Closed maggienj closed 7 years ago
err... "Aggregator [_match] of type [value_count] cannot accept sub-aggregations" "aggs": { "v": { "extended_stats": { "field": "v" } }
_since we have "value_count", not sure, if we still need this "extendedstats" ?
{
"aggs": {
"_match": {
"aggs": {
"v": {
"extended_stats": {
"field": "v"
}
}
},
"value_count": {
"field": "a"
}
},
"_missing": {
"aggs": {
"v": {
"extended_stats": {
"field": "v"
}
}
},
"filter": {
"or": [
{
"missing": {
"field": "a"
}
},
{
"not": {
"terms": {
"a": [
"x",
"y"
]
}
}
}
]
}
}
}
}
{
"error": {
"root_cause": [
{
"type": "aggregation_initialization_exception",
"reason": "Aggregator [_match] of type [value_count] cannot accept sub-aggregations"
}
],
"type": "aggregation_initialization_exception",
"reason": "Aggregator [_match] of type [value_count] cannot accept sub-aggregations"
},
"status": 500
}
if sub_aggs for ("extended_stats") is removed then it doesn't raise the "sub_aggs" err.
{
"aggs": {
"_match": {
"value_count": {
"field": "a"
}
},
"_missing": {
"aggs": {
"v": {
"extended_stats": {
"field": "v"
}
}
},
"filter": {
"or": [
{
"missing": {
"field": "a"
}
},
{
"not": {
"terms": {
"a": [
"x",
"y"
]
}
}
}
]
}
}
}
}
the above code doesn't raise a "sub_aggs" err in es head ( it does raise a diff err ) not sure.... if we have to put the "if...else...condition " in the place where it adds the "extended_stats" ?

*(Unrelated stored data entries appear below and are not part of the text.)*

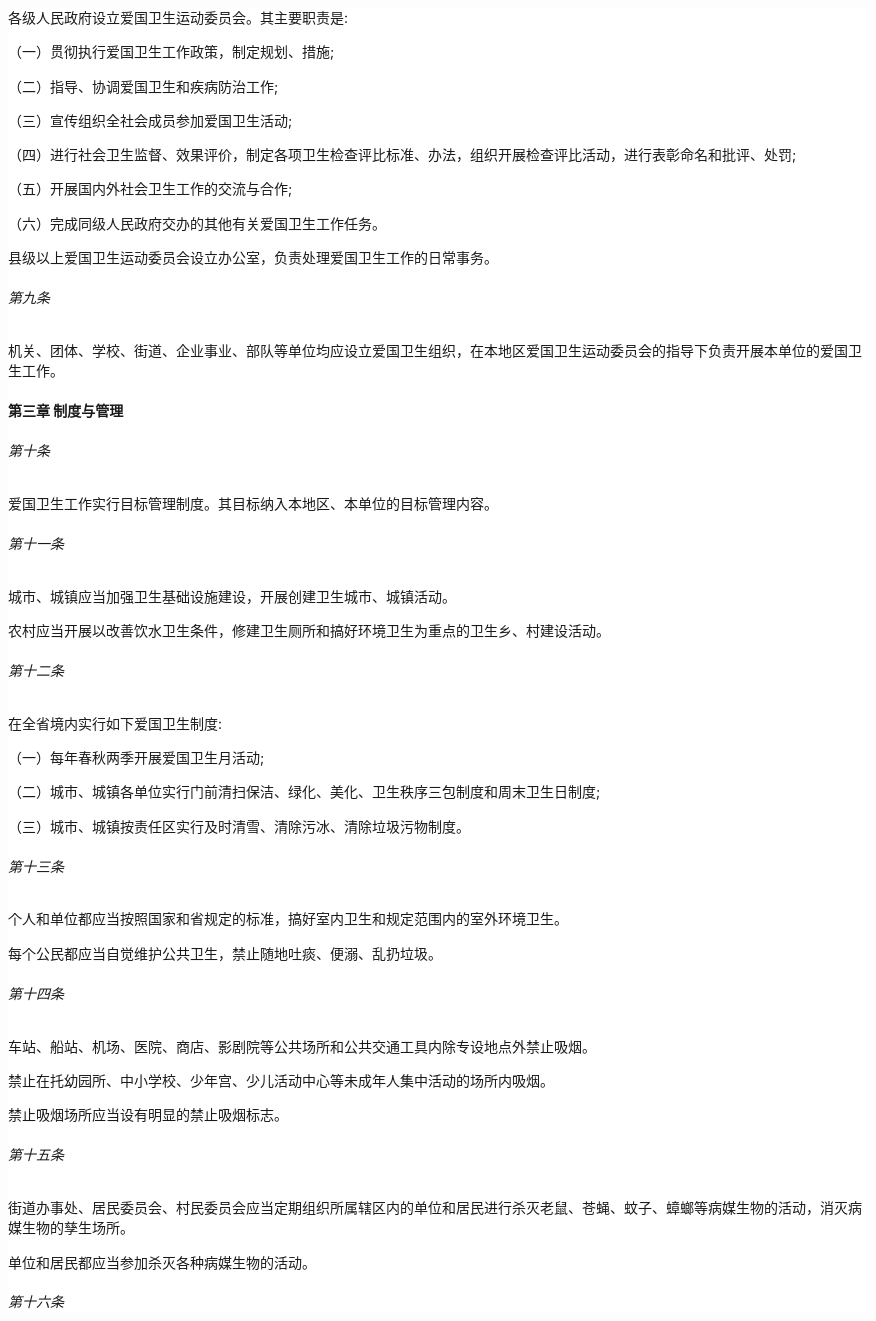 各级人民政府设立爱国卫生运动委员会。其主要职责是:

（一）贯彻执行爱国卫生工作政策，制定规划、措施;

（二）指导、协调爱国卫生和疾病防治工作;

（三）宣传组织全社会成员参加爱国卫生活动;

（四）进行社会卫生监督、效果评价，制定各项卫生检查评比标准、办法，组织开展检查评比活动，进行表彰命名和批评、处罚;

（五）开展国内外社会卫生工作的交流与合作;

（六）完成同级人民政府交办的其他有关爱国卫生工作任务。

县级以上爱国卫生运动委员会设立办公室，负责处理爱国卫生工作的日常事务。

###### 第九条

机关、团体、学校、街道、企业事业、部队等单位均应设立爱国卫生组织，在本地区爱国卫生运动委员会的指导下负责开展本单位的爱国卫生工作。

#### 第三章 制度与管理

###### 第十条

爱国卫生工作实行目标管理制度。其目标纳入本地区、本单位的目标管理内容。

###### 第十一条

城市、城镇应当加强卫生基础设施建设，开展创建卫生城市、城镇活动。

农村应当开展以改善饮水卫生条件，修建卫生厕所和搞好环境卫生为重点的卫生乡、村建设活动。

###### 第十二条

在全省境内实行如下爱国卫生制度:

（一）每年春秋两季开展爱国卫生月活动;

（二）城市、城镇各单位实行门前清扫保洁、绿化、美化、卫生秩序三包制度和周末卫生日制度;

（三）城市、城镇按责任区实行及时清雪、清除污冰、清除垃圾污物制度。

###### 第十三条

个人和单位都应当按照国家和省规定的标准，搞好室内卫生和规定范围内的室外环境卫生。

每个公民都应当自觉维护公共卫生，禁止随地吐痰、便溺、乱扔垃圾。

###### 第十四条

车站、船站、机场、医院、商店、影剧院等公共场所和公共交通工具内除专设地点外禁止吸烟。

禁止在托幼园所、中小学校、少年宫、少儿活动中心等未成年人集中活动的场所内吸烟。

禁止吸烟场所应当设有明显的禁止吸烟标志。

###### 第十五条

街道办事处、居民委员会、村民委员会应当定期组织所属辖区内的单位和居民进行杀灭老鼠、苍蝇、蚊子、蟑螂等病媒生物的活动，消灭病媒生物的孳生场所。

单位和居民都应当参加杀灭各种病媒生物的活动。

###### 第十六条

It may work, but I am concerned that the response of Elasticsearch is not what the aggs_iterator
is expecting: aggs_iterator
expects an inner _match
for each edge
in the ActiveData query, plus an aggs
for each select
. By removing one of those inner objects there is a mismatch.
Maybe value_count
is wrong: Try the filter aggregation; it allows sub-aggregations.
In aggs.py... in es_aggsop function. There exists one section where it has different stats and it shows different aggops. It has separate "if condition blocks" for different stats. it already has value_count as part of it. But, this test (test_time2_variables) is using the aggsop, "sum". And there doesn't exist a separate "if condition block" for "sum".... so the code flows to the "else" part....
Should a new "if condition block" be created for "sum" in this section? for s in many: if s.aggregate == "count": es_query.aggs[literal_field(canonical_name)].value_count.field = field_name s.pull = literal_field(canonical_name) + ".value"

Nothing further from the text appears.